Auf Landstraße in Baden-Württemberg Radfahraktivist stirbt bei Verkehrsunfall
Blaulicht (Symbolbild)
Foto: Lino Mirgeler / dpaAuf Social Media hatte Andreas Mandalka es sich zur Aufgabe gemacht, auf für Radfahrer gefährliche Überholmanöver durch Autos hinzuweisen – nun ist er bei einem Verkehrsunfall gestorben. Das berichtet unter anderem die »Badische Neueste Nachrichten «.
Der 43-Jährige war am Dienstagabend auf einer Landstraße in Baden-Württemberg mit dem Fahrrad unterwegs, wie es in einer Polizeimeldung heißt, die sich auf den Unfall beziehen soll. Auf Anfrage des SPIEGEL wollte ein Sprecher nicht bestätigen, dass es sich um Mandalka handelte. Nach Stand der Ermittlungen sei ein Citroën hinter ihm gefahren. Aus noch ungeklärter Ursache sei der 77 Jahre alte Pkw-Fahrer dann mit Mandalka kollidiert.

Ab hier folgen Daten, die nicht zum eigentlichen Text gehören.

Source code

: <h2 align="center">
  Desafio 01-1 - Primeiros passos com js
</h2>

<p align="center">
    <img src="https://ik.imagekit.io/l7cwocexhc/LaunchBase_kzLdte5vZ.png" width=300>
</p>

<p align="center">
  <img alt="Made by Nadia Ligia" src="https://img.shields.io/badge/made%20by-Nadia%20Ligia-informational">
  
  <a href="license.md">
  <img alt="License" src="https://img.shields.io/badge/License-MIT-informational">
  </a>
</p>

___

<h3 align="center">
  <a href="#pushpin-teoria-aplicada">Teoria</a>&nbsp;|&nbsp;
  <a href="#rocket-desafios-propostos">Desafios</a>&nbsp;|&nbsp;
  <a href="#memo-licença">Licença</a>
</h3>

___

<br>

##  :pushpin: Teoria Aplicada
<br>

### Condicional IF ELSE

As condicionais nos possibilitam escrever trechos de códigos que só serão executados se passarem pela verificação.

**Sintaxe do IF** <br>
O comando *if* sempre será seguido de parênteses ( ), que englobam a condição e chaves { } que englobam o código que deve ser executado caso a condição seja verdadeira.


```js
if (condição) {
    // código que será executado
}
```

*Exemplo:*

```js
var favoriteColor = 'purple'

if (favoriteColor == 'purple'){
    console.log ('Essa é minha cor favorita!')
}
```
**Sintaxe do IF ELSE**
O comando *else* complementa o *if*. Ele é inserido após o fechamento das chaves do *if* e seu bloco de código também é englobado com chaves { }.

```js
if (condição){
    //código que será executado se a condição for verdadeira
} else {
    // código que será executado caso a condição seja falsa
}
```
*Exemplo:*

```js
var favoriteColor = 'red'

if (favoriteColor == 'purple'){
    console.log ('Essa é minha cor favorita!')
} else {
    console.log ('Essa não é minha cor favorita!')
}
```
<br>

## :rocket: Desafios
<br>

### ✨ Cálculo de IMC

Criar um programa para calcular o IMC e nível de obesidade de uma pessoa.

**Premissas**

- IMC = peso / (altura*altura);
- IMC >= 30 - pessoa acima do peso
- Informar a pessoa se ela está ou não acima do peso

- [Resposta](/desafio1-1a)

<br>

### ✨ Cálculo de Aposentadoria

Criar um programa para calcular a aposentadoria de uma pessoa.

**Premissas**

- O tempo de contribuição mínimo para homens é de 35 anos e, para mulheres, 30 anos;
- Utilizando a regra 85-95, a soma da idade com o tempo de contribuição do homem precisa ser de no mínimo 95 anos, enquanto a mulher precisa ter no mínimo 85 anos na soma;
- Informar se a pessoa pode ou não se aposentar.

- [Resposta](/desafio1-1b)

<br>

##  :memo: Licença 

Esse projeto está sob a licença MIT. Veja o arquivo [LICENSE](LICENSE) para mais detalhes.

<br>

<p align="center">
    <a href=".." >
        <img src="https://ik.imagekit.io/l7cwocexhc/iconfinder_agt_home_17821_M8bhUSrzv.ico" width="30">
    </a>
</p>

Mandalka habe durch den Unfall schwerste Verletzungen erlitten und sei trotz Reanimationsmaßnahmen noch an der Unfallstelle gestorben, heißt es weiter. Zur Rekonstruktion des Unfallhergangs sei ein Sachverständiger hinzugezogen worden.
»In Trauer nehmen wir Abschied von unserem lieben Wegbegleiter, den alle unter dem Namen Natenom kannten«, heißt es in einem Nachruf des ADFC-Pforzheim Enzkreis und Mitgliedern der »Critical Mass«. Unter dem Namen postete Mandalka auf Social Media. »Natenom hat sich seit Jahren für die Sache der Radler*innen starkgemacht«.
Auf der Plattform Mastodon etwa berichtete Mandalka von gefährlichen Überholmanövern. Er filmte Gefahrensituationen und zeigte sie teils bei der Polizei an, wie der ADFC Baden-Württemberg schreibt. Mit einem speziellen Sensor habe er den Abstand zu den überholenden Fahrzeugen gemessen. Wie er im Gespräch mit dem ADFC sagte, gebe es Autofahrende, die absichtlich mit wenig Abstand überholen würden, »manchmal mit nur einem Meter, in Extremfällen nur einem halben Meter«. Beim Unterschreiten eines Mindestabstands beim Überholen von zwei Metern außerorts droht eigentlich ein Bußgeld.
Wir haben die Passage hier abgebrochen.